Some more detail on how this will work:

  1. The Experiment: Setup a PlanOut Experiment with treatments, overwrite PlanOut's logging to log the exposures to postgres. The experiment will be a 3x2 factorial design with three variants of a message used and two styles. The unit with be a cookie_id, which I'll talk more about in a bit.
  2. The Glue: Have Tornado listen for incoming requests then serve the treatments as set by PlanOut. Really this could be any thing that can import Python code and respond to GET requests. Also, let's have some fun, so Docker will be used to put PlanOut plus the API in their own container and postgres in its own container.
  3. Client side stuff: Just enough JQuery will be used to make the request to the API and modify the content with the appropriate treatment. We'll also need to keep track of the response to the experiment so I'll use GA here, but, again, something else could be used (like a POST back to the API).

PlanOut

I'll defer to PlanOut's documentation for an introduction to PlanOut, but there are some specifics with relation to what I'm trying to accomplish worth noting.

Experimental Setup

As mentioned, I'm running a pretty simple experiment. First, I'll show one of three text options:

a = ""
b = "Welcome to the blog of Trent Hauck, have a look around."
c = "Welcome to the blog of Trent Hauck"

And the text can be styled in one of two ways:

true: class="alert alert-info"
false: class=""

The CSS is from Bootstrap. In the event text a is chosen, no text will be stylized.

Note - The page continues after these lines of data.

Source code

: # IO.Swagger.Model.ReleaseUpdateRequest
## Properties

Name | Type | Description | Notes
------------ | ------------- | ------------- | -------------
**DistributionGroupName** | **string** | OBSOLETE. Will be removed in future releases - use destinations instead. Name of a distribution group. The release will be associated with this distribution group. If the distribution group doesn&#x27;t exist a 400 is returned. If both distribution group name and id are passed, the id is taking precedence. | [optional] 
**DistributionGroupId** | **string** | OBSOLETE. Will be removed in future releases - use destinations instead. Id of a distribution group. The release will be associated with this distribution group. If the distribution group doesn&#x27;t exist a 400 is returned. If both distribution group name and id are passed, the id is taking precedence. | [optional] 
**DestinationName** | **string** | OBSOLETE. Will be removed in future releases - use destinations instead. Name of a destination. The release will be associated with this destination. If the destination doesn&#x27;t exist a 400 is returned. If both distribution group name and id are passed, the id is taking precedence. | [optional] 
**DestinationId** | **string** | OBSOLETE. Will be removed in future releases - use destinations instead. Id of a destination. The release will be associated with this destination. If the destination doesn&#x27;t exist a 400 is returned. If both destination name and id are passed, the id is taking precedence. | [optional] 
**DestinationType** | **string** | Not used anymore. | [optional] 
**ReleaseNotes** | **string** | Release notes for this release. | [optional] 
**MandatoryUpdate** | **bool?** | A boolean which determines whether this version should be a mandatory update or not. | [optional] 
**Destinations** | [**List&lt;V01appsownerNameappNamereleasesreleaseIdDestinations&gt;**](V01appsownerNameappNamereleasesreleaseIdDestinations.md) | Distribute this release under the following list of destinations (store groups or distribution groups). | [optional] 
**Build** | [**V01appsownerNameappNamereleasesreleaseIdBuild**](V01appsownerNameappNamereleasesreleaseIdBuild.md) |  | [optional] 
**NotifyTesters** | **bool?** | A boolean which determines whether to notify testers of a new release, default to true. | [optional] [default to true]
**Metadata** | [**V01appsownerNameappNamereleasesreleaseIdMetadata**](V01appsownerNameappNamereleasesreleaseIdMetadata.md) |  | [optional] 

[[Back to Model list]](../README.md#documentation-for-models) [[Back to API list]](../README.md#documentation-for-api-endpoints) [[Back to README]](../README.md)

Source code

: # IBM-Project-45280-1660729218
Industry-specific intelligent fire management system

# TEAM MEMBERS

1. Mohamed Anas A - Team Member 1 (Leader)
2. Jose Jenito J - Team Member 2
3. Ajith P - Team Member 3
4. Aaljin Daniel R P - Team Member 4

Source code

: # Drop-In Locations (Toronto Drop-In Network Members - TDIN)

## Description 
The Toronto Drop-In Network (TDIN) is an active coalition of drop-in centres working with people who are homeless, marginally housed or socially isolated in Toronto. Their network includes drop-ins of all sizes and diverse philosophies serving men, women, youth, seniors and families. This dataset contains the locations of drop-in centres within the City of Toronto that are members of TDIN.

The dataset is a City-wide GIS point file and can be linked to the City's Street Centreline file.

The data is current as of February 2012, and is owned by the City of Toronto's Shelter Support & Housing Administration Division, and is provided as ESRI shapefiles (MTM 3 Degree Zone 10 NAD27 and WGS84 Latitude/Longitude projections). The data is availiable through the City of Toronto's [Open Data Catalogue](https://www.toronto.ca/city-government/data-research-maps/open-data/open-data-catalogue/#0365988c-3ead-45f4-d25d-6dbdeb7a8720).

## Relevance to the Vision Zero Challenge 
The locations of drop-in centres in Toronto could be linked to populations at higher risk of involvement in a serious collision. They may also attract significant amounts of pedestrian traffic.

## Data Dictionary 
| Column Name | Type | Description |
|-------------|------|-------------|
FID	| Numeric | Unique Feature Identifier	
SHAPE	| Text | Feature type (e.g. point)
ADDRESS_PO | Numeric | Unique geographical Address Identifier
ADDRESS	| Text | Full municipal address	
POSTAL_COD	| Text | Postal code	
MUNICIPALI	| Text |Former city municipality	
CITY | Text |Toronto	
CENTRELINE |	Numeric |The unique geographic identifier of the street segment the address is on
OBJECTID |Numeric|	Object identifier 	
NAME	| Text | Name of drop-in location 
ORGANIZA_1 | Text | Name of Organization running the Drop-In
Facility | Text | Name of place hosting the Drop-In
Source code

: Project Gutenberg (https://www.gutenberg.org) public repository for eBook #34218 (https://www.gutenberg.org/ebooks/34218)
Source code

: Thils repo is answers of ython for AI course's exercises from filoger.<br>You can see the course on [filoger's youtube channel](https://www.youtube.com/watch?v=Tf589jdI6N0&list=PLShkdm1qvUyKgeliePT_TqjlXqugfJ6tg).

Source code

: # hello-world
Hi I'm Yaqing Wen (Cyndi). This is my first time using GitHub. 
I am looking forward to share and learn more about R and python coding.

This leads to the 3x2 factorial design I mentioned earlier. Factor A the text, has three options, factor B the style has two options - leading to 6 different treatments.

There is something extra to consider here, since style will have no effect on empty text the design is inherently unbalanced. 1/3 of subjects will receive the no text treatment, while 2/3 of the rest of the subjects will receive the four other outcomes. Hopefully after some time, I'll report the findings of this experiment and can go into the details of some benefits and challenges this produces.

The goal of the test is to test how the welcome message and style affect the engagement with the page, which can be measured several ways, but here time-on-site, is the main metric of interest. Text Greeting B has a call-to-action that invites the subject to look around.

One final note in this section, the unit is cookie_id. That's a bit of a misnomer, it's actually a random variable stored in Local Storage that is conditionally set if the user doesn't have one yet. The reason for this, is PlanOut will maintain the exposed treatment across subjects based on a hash of the unit. It would be better to have a user id, since a user id persists across platforms, browsers, etc. My cookie_id exists at the browser level (and only as long as the user doesn't clear local storage).

Overwriting PlanOut's Logging

From a code perspective, one thing the PlanOut documentation mentions, but doesn't provide many details on is logging through means other than the logging module. I prefer to use postgres to make it easier to work with the data later, so in this section I'll demonstrate how to make that happen.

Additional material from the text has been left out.